[Document images with source code]
= Beginning of Section =

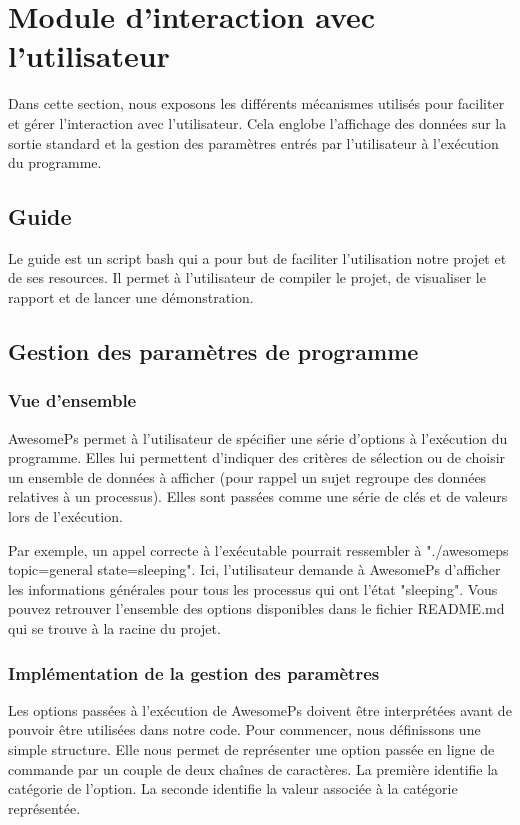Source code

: \section{Module d'interaction avec l’utilisateur}
Dans cette section, nous exposons les différents mécanismes utilisés pour faciliter et gérer l’interaction avec l’utilisateur. Cela englobe l’affichage des données sur la sortie standard et la gestion des paramètres entrés par l’utilisateur à l’exécution du programme.

\subsection{Guide}
Le guide est un script bash qui a pour but de faciliter l'utilisation notre projet et de ses resources. Il permet à l'utilisateur de compiler le projet, de visualiser le rapport et de lancer une démonstration.

\subsection{Gestion des paramètres de programme}
\subsubsection{Vue d'ensemble}
AwesomePs permet à l'utilisateur de spécifier une série d'options à l'exécution du programme. Elles lui permettent d'indiquer des critères de sélection ou de choisir un ensemble de données à afficher (pour rappel un sujet regroupe des données relatives à un processus). Elles sont passées comme une série de clés et de valeurs lors de l'exécution.

Par exemple, un appel correcte à l'exécutable pourrait ressembler à "./awesomeps topic=general state=sleeping". Ici, l'utilisateur demande à AwesomePs d'afficher les informations générales pour tous les processus qui ont l'état "sleeping". Vous pouvez retrouver l'ensemble des options disponibles dans le fichier README.md qui se trouve à la racine du projet.

\subsubsection{Implémentation de la gestion des paramètres}
Les options passées à l'exécution de AwesomePs doivent être interprétées avant de pouvoir être utilisées dans notre code. Pour commencer, nous définissons une simple structure. Elle nous permet de représenter une option passée en ligne de commande par un couple de deux chaînes de caractères. La première identifie la catégorie de l'option. La seconde identifie la valeur associée à la catégorie représentée.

= End of Section =

* Exercise
Copy every record above exactly, leaving out the pictures.

* Answer space
Source code

: \section{Module d'interaction avec l’utilisateur}
Dans cette section, nous exposons les différents mécanismes utilisés pour faciliter et gérer l’interaction avec l’utilisateur. Cela englobe l’affichage des données sur la sortie standard et la gestion des paramètres entrés par l’utilisateur à l’exécution du programme.

\subsection{Guide}
Le guide est un script bash qui a pour but de faciliter l'utilisation notre projet et de ses resources. Il permet à l'utilisateur de compiler le projet, de visualiser le rapport et de lancer une démonstration.

\subsection{Gestion des paramètres de programme}
\subsubsection{Vue d'ensemble}
AwesomePs permet à l'utilisateur de spécifier une série d'options à l'exécution du programme. Elles lui permettent d'indiquer des critères de sélection ou de choisir un ensemble de données à afficher (pour rappel un sujet regroupe des données relatives à un processus). Elles sont passées comme une série de clés et de valeurs lors de l'exécution.

Par exemple, un appel correcte à l'exécutable pourrait ressembler à "./awesomeps topic=general state=sleeping". Ici, l'utilisateur demande à AwesomePs d'afficher les informations générales pour tous les processus qui ont l'état "sleeping". Vous pouvez retrouver l'ensemble des options disponibles dans le fichier README.md qui se trouve à la racine du projet.

\subsubsection{Implémentation de la gestion des paramètres}
Les options passées à l'exécution de AwesomePs doivent être interprétées avant de pouvoir être utilisées dans notre code. Pour commencer, nous définissons une simple structure. Elle nous permet de représenter une option passée en ligne de commande par un couple de deux chaînes de caractères. La première identifie la catégorie de l'option. La seconde identifie la valeur associée à la catégorie représentée.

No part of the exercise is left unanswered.